Saturday Rate of Exchange:
Electoral College

from Raymond

 
Libertarian Michael A. LaFerrara at Principled Perspectives tries again to defend the corrupt electoral college system of selecting Presidents.
 
Ryan has something to say about that:

LaFerrara and his kind are quick to appeal to the founders’ intentions and offer up problems with “rule by majority” (which is not really at stake here), but utterly unwilling to confront (1) the problems with systems like the electoral college, (2) whether or not the electoral college truly does what they claim it is intended to do, and (3) whether or not the electoral college functions as intended by the founders.

Here are some simple truths that utterly refute arguments like these:

  • Even if the presidency were decided by a simple majority of voters, we would not end up with “mob rule.” Our system of government features a legislature that already gives small states disproportionate power in the Senate and favors the party that controls greater land area in the House.

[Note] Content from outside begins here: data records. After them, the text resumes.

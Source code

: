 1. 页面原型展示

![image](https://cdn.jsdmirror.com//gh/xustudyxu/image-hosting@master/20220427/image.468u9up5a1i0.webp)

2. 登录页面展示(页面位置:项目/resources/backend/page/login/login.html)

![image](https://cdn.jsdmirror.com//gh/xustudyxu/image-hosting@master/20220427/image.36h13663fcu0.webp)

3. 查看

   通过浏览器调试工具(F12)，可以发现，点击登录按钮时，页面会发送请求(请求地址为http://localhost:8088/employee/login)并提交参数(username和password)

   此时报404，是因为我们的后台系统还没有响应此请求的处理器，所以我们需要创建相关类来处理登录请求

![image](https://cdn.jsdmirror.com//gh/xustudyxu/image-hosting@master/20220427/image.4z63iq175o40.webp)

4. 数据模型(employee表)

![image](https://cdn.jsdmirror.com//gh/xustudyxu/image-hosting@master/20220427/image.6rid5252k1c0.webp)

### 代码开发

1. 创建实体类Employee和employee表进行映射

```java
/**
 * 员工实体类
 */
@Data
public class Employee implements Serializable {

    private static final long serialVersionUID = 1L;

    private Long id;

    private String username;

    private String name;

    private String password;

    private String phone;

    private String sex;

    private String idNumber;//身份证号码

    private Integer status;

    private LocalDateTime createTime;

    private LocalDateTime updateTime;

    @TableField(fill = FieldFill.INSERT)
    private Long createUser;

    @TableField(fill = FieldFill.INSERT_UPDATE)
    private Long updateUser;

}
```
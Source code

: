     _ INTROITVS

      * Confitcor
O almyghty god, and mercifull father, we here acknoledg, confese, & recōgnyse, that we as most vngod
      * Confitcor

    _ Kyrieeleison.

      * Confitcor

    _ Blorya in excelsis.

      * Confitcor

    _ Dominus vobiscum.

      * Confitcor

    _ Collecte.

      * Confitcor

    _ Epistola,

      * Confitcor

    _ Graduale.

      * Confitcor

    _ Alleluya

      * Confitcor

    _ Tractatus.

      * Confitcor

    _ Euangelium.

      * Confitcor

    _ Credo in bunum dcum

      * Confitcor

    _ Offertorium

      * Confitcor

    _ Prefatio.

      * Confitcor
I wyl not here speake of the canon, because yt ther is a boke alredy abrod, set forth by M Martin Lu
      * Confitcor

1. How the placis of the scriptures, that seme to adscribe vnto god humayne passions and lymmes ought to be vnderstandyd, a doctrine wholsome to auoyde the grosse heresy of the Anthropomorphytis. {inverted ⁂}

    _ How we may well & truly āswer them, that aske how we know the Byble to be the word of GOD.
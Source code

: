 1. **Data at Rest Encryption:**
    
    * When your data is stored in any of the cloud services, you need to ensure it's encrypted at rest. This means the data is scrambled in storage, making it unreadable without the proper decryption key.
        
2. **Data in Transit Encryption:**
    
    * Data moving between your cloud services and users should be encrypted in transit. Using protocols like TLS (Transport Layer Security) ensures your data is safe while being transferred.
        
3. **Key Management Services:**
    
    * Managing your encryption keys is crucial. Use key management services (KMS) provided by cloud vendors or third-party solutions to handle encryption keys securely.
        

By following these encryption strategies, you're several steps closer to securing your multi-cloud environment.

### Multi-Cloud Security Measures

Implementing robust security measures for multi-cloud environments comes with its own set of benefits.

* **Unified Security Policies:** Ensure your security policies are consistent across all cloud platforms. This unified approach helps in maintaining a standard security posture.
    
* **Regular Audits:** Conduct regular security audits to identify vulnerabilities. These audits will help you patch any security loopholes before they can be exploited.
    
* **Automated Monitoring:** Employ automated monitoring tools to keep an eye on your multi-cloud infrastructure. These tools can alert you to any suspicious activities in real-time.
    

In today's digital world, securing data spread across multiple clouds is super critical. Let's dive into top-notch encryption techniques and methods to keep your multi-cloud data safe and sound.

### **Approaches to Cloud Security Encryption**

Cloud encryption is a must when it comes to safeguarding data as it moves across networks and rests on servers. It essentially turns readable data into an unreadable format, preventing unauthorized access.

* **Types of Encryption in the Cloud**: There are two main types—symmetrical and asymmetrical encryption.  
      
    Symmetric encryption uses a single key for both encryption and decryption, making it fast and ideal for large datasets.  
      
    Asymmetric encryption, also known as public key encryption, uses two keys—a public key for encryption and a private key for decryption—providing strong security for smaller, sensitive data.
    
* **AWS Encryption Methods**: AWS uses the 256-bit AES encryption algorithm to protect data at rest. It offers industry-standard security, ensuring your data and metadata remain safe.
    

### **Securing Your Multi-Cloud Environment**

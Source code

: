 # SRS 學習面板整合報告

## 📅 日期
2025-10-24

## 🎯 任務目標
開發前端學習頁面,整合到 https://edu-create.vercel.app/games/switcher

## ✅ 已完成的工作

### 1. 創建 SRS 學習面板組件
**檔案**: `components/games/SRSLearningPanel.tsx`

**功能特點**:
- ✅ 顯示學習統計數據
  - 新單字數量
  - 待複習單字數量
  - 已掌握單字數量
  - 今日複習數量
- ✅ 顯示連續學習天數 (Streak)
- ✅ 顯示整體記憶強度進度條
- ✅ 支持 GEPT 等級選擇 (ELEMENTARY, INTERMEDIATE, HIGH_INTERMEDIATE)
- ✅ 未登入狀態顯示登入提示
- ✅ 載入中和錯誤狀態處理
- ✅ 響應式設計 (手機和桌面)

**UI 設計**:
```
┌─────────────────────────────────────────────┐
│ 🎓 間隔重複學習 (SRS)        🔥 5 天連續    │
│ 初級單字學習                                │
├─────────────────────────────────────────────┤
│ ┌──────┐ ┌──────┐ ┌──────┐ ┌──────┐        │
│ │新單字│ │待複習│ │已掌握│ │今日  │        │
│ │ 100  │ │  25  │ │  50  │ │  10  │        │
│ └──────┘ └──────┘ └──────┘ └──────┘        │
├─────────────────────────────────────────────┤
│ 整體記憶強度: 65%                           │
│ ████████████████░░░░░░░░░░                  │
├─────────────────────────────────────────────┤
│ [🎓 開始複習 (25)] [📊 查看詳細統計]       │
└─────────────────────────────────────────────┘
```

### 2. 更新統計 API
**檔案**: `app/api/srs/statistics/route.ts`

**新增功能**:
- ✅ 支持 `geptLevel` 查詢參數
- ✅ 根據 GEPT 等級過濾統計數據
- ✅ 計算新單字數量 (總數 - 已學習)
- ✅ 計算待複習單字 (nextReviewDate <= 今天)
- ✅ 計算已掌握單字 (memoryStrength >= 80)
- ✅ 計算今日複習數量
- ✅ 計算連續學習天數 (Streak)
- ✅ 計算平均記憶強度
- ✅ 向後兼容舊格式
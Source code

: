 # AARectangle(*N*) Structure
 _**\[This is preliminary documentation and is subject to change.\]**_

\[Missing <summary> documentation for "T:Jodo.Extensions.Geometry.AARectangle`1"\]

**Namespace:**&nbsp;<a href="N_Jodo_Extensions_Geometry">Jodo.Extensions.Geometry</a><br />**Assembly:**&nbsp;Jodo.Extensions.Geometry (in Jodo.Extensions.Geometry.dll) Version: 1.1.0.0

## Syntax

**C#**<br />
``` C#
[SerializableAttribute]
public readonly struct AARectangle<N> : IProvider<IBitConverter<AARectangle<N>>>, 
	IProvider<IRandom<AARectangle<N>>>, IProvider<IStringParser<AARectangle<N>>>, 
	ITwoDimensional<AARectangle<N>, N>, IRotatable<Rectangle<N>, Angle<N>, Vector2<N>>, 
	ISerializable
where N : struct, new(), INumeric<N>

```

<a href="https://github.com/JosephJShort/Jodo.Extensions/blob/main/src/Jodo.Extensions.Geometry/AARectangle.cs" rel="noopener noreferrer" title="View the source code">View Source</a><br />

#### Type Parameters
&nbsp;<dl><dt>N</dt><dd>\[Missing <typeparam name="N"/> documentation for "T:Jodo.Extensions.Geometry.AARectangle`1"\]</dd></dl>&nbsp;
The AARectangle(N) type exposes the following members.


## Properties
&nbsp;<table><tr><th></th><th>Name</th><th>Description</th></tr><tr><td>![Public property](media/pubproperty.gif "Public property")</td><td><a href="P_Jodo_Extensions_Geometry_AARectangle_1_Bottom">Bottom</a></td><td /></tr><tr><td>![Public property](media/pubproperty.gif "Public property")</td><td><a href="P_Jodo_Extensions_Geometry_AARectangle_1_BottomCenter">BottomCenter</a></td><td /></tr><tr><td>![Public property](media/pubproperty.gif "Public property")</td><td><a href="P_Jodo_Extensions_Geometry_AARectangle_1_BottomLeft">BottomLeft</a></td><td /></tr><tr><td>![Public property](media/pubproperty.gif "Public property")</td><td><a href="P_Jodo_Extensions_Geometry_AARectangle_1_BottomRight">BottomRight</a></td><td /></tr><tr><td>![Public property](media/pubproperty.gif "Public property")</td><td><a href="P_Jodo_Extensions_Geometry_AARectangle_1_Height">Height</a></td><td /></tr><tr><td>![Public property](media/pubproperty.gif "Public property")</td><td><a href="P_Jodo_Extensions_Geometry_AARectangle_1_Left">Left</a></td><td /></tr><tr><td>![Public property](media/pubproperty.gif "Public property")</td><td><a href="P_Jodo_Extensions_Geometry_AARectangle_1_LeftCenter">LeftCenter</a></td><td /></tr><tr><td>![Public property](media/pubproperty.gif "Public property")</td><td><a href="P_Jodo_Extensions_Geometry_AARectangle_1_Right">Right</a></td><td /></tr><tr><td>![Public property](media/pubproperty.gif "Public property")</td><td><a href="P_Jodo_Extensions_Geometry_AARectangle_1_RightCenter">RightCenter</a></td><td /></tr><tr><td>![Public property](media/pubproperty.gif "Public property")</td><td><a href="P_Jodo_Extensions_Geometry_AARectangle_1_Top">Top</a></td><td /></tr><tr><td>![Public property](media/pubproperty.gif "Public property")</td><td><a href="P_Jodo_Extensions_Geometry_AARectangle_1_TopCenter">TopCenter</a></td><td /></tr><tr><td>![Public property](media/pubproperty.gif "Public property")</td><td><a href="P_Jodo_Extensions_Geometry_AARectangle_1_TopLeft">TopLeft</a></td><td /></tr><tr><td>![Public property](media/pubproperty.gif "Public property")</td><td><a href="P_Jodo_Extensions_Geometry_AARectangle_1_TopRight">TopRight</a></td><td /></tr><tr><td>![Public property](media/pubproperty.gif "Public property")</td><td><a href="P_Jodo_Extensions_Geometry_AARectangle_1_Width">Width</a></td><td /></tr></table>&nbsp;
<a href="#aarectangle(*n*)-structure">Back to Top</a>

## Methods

Nevertheless, conservatives insist on having not just a couple of advantages, but *every* advantage. Then they have the nerve to pretend that they would feel the same way if Democrats had these advantages, that they would not appeal to so-called American values of equality and fairness in opposition to a system that keeps them down. But we must remember that we are talking about people who don’t care all that much that Democratic congressional candidates in Pennsylvania can receive 51% of the vote but only 28% of the power.
     
  • “Passions” are not limited to the majority. A minority can be just as or more passionate and can take action against the majority. Therefore, it makes little sense to suggest that a system that disregards the majority’s will somehow protects against “passions.” Similarly, just because a minority’s interests or the interests of large areas of land are respected does not mean that a *plurality* of interests is respected. This is really simple stuff.
     
  • Our electoral college does *not* function as intended. It is my understanding that the original intention was for people to vote for their electors, who, being more informed and discerning than the general populace, would then cast votes for the president. Hamilton and Madison even protested when they saw the states do otherwise. Indeed, if the electoral college is all about “checking passions,” such a system makes more sense than the one we have today. Furthermore, it was not intended that states adopt the winner-take-all method of awarding electors, which itself disregards the various interests within states in favor of majorities. This is just another case of conservatives (1) saying one thing and doing another and (2) appealing to the founders when it suits them and disregarding them when it doesn’t.

The true test of the public’s opinion of the electoral college would come from a Democrat winning the electoral vote and losing the popular vote, but that’s unlikely to happen. Until then, we are stuck with the system because one of our two major parties is unable to be honest with itself or others about its own desires and arguments and cares about one thing above all: power.

 
Ryan is right. Every 4 years, our country recklessly gambles with our democratic republic.
 
Have a safe Presidents’ Day weekend.